Can a spouse’s separate property be considered marital property in a divorce? Or vice versa? The short answer is yes. During a marriage the character of property can change – either by agreement or transfer. The law calls this transmutation. The most common transmutation is when the separate property of one spouse becomes community (marital) property.
A less common form of transmutation is when community property is transmuted to become the separate property of one spouse. Least common is when one spouse’s separate property is transmuted to become the other spouse’s separate property.
Transmutation can occur when a spouse’s separate property is commingled (mixed or combined) with community property in such a way as to lose its separate character. For example, if a spouse deposits his/her separate funds into a marital account, those funds become commingled.
Commingling creates a presumption in the law that the commingled money or property is now community property. This presumption can be overcome if the separate property is still clearly identifiable or can be traced to a separate property source. If the commingling happened long ago, often such tracing is difficult to do.
A common exception is when a spouse uses separate property funds as a down payment on a marital home. It’s normally relatively easy to trace (or simply agree upon) the down payment transaction.

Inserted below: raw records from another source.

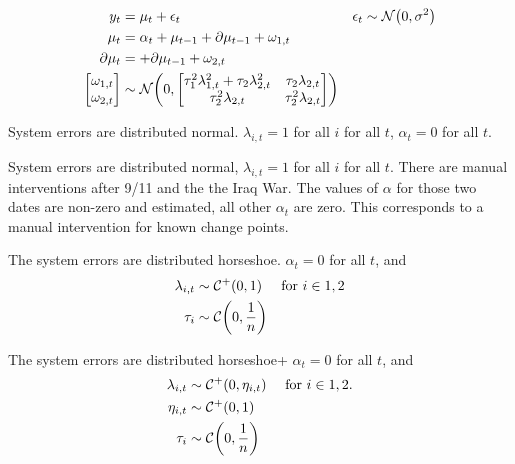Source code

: \begin{equation}
  \label{dlm:eq:20}
  \begin{aligned}[t]
    y_{t} &= \mu_{t} + \epsilon_{t} & \epsilon_{t} & \sim \mathcal{N}\mathopen{}\left(0, \sigma^{2}\right)\mathclose{} \\
    \mu_{t} &= \alpha_{t} +  \mu_{t - 1} + \partial \mu_{t - 1} + \omega_{1, t} \\
    \partial \mu_{t} &= + \partial \mu_{t - 1} + \omega_{2, t} \\
    \begin{bmatrix}
      \omega_{1, t} \\
      \omega_{2, t}
    \end{bmatrix} &
                    \sim \mathcal{N}\mathopen{}\left(0,
                    \begin{bmatrix}
                      \tau_{1}^{2} \lambda_{1, t}^{2} + \tau_{2} \lambda_{2, t}^{2} & \tau_{2} \lambda_{2, t} \\
                      \tau_{2}^{2} \lambda_{2, t} & \tau_{2}^{2} \lambda_{2, t}
                    \end{bmatrix}
                    \right)\mathclose{}
  \end{aligned}
\end{equation}


\begin{description}[font = \normalfont\ModelII]
\item[Normal]
  System errors are distributed normal.
  $\lambda_{i, t} = 1$  for all $i$ for all $t$, $\alpha_{t} = 0$ for all $t$.
\item[Intervention]
  System errors are distributed normal, $\lambda_{i, t} = 1$  for all $i$ for all $t$.
  There are manual interventions after 9/11 and the the Iraq War. 
  The values of $\alpha$ for those two dates are non-zero and estimated, all other $\alpha_{t}$ are zero.
  This corresponds to a manual intervention for known change points.
\item[Horseshoe] The system errors are distributed horseshoe. $\alpha_{t} = 0$ for all $t$, and 
  \begin{equation}
    \label{dlm:eq:27}
    \begin{aligned}[t]
    \lambda_{i, t} & \sim \mathcal{C^+}\mathopen{}\left(0, 1\right)\mathclose{} & \text{for $i \in 1, 2$} \\
    \tau_{i} & \sim \mathcal{C}\mathopen{}\left(0, \frac{1}{n}\right)\mathclose{}
    \end{aligned}
  \end{equation}
\item[Horseshoe+] The system errors are distributed horseshoe+ $\alpha_{t}= 0$ for all $t$, and
  \begin{equation}
    \label{dlm:eq:25}
    \begin{aligned}
    \lambda_{i, t} & \sim \mathcal{C^+}\mathopen{}\left(0, \eta_{i, t}\right)\mathclose{} &&\text{  for $i \in 1, 2$.} \\
    \eta_{i, t} & \sim \mathcal{C^+}\mathopen{}\left(0, 1\right)\mathclose{} \\
    \tau_{i} & \sim \mathcal{C}\mathopen{}\left(0, \frac{1}{n}\right)\mathclose{}
    \end{aligned}
  \end{equation}
\end{description}


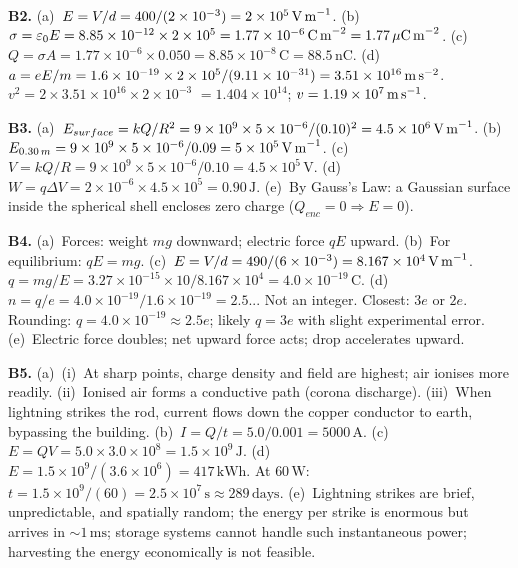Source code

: \textbf{B2.}
(a)~$E=V/d=400/(2\times10^{-3})
=2\times10^5\,\text{V\,m}^{-1}$. \quad
(b)~$\sigma=\varepsilon_0E=8.85\times10^{-12}
\times2\times10^5=1.77\times10^{-6}\,\text{C\,m}^{-2}
=1.77\,\mu\text{C\,m}^{-2}$. \quad
(c)~$Q=\sigma A=1.77\times10^{-6}\times0.050
=8.85\times10^{-8}\,\text{C}=88.5\,\text{nC}$. \quad
(d)~$a=eE/m=1.6\times10^{-19}\times2\times10^5/
(9.11\times10^{-31})=3.51\times10^{16}\,\text{m\,s}^{-2}$.
$v^2=2\times3.51\times10^{16}\times2\times10^{-3}$
$=1.404\times10^{14}$; $v=1.19\times10^7\,\text{m\,s}^{-1}$.

\textbf{B3.}
(a)~$E_{surface}=kQ/R^2
=9\times10^9\times5\times10^{-6}/(0.10)^2
=4.5\times10^6\,\text{V\,m}^{-1}$. \quad
(b)~$E_{0.30\,m}=9\times10^9\times5\times10^{-6}/0.09
=5\times10^5\,\text{V\,m}^{-1}$. \quad
(c)~$V=kQ/R=9\times10^9\times5\times10^{-6}/0.10
=4.5\times10^5\,\text{V}$. \quad
(d)~$W=q\Delta V=2\times10^{-6}\times4.5\times10^5
=0.90\,\text{J}$. \quad
(e)~By Gauss's Law: a Gaussian surface inside the
spherical shell encloses zero charge
($Q_{enc}=0\Rightarrow E=0$).

\textbf{B4.}
(a)~Forces: weight $mg$ downward;
electric force $qE$ upward. \quad
(b)~For equilibrium: $qE=mg$. \quad
(c)~$E=V/d=490/(6\times10^{-3})
=8.167\times10^4\,\text{V\,m}^{-1}$.
$q=mg/E=3.27\times10^{-15}\times10/8.167\times10^4
=4.0\times10^{-19}\,\text{C}$. \quad
(d)~$n=q/e=4.0\times10^{-19}/1.6\times10^{-19}
=2.5$... Not an integer. Closest: $3e$ or $2e$.
Rounding: $q=4.0\times10^{-19}\approx2.5e$;
likely $q=3e$ with slight experimental error. \quad
(e)~Electric force doubles; net upward force acts;
drop accelerates upward.

\textbf{B5.}
(a)~(i)~At sharp points, charge density and field are
highest; air ionises more readily. (ii)~Ionised air
forms a conductive path (corona discharge). (iii)~When
lightning strikes the rod, current flows down the
copper conductor to earth, bypassing the building. \quad
(b)~$I=Q/t=5.0/0.001=5000\,\text{A}$. \quad
(c)~$E=QV=5.0\times3.0\times10^8
=1.5\times10^9\,\text{J}$. \quad
(d)~$E=1.5\times10^9/(3.6\times10^6)
=417\,\text{kWh}$. At $60\,\text{W}$:
$t=1.5\times10^9/(60)=2.5\times10^7\,\text{s}
\approx289\,\text{days}$. \quad
(e)~Lightning strikes are brief, unpredictable,
and spatially random; the energy per strike is
enormous but arrives in $\sim1\,\text{ms}$; storage
systems cannot handle such instantaneous power;
harvesting the energy economically is not feasible.

\endgroup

Therefore the down payment funds normally retain their character as separate property.
Transmutation – Basic Law
In the absence of commingling, a transmutation is not legally valid unless:
- It is declared in a written document which
- clearly states that the characterization or ownership of the property is being changed and
- clearly shows the acceptance of the spouse who is adversely affected by the transmutation.
The “in writing” requirement does not apply to a gift between the spouses of items such as clothing, jewelry or other tangible personal items, as long as:
- The item is used solely or principally by the spouse who received the gift and
- The item is not substantial in value when taking into account the financial circumstances of the marriage.

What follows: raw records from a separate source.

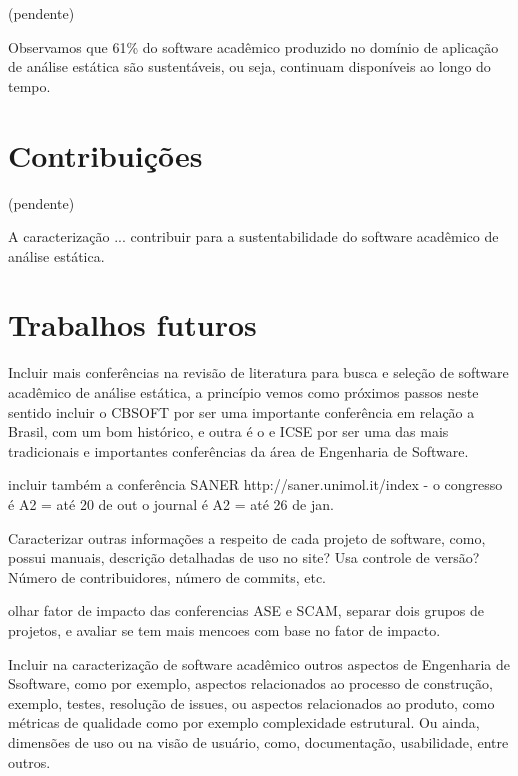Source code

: \label{conclusoes}

(pendente)

Observamos que 61\% do software acadêmico produzido no domínio de aplicação de
análise estática são sustentáveis, ou seja, continuam disponíveis ao longo do
tempo.

\section{Contribuições}

(pendente)

A caracterização ... contribuir para a sustentabilidade do software acadêmico
de análise estática.

\section{Trabalhos futuros}

Incluir mais conferências na revisão de literatura para busca e seleção de
software acadêmico de análise estática, a princípio vemos como próximos passos
neste sentido incluir o CBSOFT por ser uma importante conferência em relação a
Brasil, com um bom histórico, e outra é o e ICSE por ser uma das mais
tradicionais e importantes conferências da área de Engenharia de Software.

incluir também a conferência SANER http://saner.unimol.it/index -
 o congresso é A2 = até 20 de out
 o journal é A2 = até 26 de jan.

Caracterizar outras informações a respeito de cada projeto de software, como,
possui manuais, descrição detalhadas de uso no site? Usa controle de versão?
Número de contribuidores, número de commits, etc.

olhar fator de impacto das conferencias ASE e SCAM, separar dois grupos de
projetos, e avaliar se tem mais mencoes com base no fator de impacto.

Incluir na caracterização de software acadêmico outros aspectos de Engenharia
de Ssoftware, como por exemplo, aspectos relacionados ao processo de
construção, exemplo, testes, resolução de issues, ou aspectos relacionados ao
produto, como métricas de qualidade como por exemplo complexidade estrutural.
Ou ainda, dimensões de uso ou na visão de usuário, como, documentação,
usabilidade, entre outros.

Fiduciary Duty and Transmutation
In a marriage, the spouses have a duty of the highest good faith and fair dealing with each other. Under this duty, neither may take any unfair advantage of the other. As regards community property and debt, this duty continues until the property has been divided by themselves or by a court. The duty includes an obligation to do the following if requested by the other spouse:
- fully disclose all material information regarding all assets and liabilities in which the community has or may have an interest and
- provide equal access to all information and records pertaining to these assets and liabilities.
With respect to a transaction between spouses affecting community property, the fiduciary duty includes:
- providing access at all times to records regarding the transaction; and
- providing on request full and true information of everything affecting the transaction.

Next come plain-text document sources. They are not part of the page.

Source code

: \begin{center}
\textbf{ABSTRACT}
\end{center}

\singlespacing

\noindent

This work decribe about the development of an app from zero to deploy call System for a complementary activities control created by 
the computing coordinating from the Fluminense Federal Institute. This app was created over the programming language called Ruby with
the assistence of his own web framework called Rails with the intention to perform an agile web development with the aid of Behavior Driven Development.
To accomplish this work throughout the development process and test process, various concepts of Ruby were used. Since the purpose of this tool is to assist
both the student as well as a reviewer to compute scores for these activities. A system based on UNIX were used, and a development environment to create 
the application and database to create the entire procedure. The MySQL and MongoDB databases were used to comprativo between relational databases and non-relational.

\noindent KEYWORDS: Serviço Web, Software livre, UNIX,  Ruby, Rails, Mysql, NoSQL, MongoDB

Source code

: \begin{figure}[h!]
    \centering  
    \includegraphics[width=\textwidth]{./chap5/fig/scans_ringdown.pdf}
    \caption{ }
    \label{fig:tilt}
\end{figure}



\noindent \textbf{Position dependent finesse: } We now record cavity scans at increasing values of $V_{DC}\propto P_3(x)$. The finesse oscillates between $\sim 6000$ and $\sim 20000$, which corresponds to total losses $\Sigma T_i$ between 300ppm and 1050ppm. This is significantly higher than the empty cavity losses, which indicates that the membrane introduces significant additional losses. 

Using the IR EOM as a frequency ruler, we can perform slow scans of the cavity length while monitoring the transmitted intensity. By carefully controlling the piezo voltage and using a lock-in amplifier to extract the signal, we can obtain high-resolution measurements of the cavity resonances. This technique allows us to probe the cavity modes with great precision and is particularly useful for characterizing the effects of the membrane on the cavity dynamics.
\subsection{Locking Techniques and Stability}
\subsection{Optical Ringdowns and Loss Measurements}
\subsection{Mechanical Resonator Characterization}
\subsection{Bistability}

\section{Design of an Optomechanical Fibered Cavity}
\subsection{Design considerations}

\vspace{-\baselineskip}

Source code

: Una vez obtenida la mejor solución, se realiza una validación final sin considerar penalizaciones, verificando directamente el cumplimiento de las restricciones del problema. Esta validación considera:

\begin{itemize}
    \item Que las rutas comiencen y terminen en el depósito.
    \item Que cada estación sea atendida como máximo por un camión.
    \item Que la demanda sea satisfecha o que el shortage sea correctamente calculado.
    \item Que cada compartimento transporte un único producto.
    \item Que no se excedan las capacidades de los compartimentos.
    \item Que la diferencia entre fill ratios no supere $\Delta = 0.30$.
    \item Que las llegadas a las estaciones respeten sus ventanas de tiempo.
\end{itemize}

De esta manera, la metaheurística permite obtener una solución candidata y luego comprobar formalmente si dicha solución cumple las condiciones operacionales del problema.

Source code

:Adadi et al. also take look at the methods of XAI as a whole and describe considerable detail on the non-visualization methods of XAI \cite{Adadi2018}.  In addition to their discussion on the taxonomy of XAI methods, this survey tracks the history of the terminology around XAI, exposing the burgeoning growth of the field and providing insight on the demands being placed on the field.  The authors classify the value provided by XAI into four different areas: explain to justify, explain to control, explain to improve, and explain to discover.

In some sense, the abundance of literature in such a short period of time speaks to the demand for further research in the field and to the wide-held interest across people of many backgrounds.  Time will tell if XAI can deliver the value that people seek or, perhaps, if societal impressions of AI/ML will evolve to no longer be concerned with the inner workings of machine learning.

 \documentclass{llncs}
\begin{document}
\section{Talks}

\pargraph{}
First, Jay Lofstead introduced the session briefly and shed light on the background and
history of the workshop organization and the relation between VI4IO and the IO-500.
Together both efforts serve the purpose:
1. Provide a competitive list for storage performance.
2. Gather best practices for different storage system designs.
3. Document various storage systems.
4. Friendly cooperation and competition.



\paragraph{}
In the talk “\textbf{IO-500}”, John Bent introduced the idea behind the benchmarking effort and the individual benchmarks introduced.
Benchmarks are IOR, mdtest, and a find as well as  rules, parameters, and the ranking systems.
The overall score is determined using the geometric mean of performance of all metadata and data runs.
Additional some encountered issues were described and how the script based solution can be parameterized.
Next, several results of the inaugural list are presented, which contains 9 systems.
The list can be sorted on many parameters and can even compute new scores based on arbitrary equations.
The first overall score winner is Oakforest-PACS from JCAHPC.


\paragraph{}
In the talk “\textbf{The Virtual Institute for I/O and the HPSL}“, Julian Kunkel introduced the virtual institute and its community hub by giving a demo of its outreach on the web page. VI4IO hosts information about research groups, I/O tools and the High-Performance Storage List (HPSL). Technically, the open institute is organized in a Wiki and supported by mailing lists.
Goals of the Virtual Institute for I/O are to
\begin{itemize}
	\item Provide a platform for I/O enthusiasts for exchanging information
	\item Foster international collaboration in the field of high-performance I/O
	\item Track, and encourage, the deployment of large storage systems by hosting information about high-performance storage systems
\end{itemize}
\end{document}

Because of this fiduciary duty, there is a presumption in the law that an interspousal transfer that unfairly advantages one spouse was induced by undue influence. The advantaged spouse must overcome this presumption by showing that the disadvantaged spouse’s consent was:
- freely and voluntarily made;
- with a full knowledge of all the facts; and
- with a complete understanding of the effect of the transaction.
The information above is provided to help you understand some legal basics that may be relevant to your situation. It was obtained mainly from California Judges Benchguide 202 – Property Characterization and Division. The law in this area is fairly complex. You may benefit from obtaining legal advice about your particular situation.